---- Available data

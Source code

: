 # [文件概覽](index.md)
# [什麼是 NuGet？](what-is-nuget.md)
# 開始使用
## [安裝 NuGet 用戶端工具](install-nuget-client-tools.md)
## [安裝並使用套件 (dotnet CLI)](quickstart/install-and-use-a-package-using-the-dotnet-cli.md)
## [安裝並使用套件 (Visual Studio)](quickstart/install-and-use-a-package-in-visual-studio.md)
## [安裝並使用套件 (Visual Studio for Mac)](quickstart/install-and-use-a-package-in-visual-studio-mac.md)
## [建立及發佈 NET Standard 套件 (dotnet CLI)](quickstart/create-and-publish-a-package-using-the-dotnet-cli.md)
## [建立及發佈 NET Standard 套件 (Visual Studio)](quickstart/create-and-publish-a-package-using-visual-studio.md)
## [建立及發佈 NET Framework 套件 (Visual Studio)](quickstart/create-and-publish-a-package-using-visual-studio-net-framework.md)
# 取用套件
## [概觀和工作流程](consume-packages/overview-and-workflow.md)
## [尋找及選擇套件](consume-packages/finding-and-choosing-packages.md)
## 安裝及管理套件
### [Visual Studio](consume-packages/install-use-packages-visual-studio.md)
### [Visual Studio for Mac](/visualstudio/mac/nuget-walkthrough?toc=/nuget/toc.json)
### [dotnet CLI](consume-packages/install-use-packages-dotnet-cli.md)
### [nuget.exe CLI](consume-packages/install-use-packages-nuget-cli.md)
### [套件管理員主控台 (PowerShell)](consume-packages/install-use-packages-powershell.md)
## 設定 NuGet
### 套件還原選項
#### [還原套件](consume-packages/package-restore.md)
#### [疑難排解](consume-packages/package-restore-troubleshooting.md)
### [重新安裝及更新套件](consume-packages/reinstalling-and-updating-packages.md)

--------

**Task objective**.
Everything above from the line containing "## [安裝並使用套件 (Visual Studio for" through the line containing "## [建立及發佈 NET Standard 套件 (Visual" must be copied exactly. Nothing outside that range belongs in the answer.

**Result below**.
## [安裝並使用套件 (Visual Studio for Mac)](quickstart/install-and-use-a-package-in-visual-studio-mac.md)
## [建立及發佈 NET Standard 套件 (dotnet CLI)](quickstart/create-and-publish-a-package-using-the-dotnet-cli.md)
## [建立及發佈 NET Standard 套件 (Visual Studio)](quickstart/create-and-publish-a-package-using-visual-studio.md)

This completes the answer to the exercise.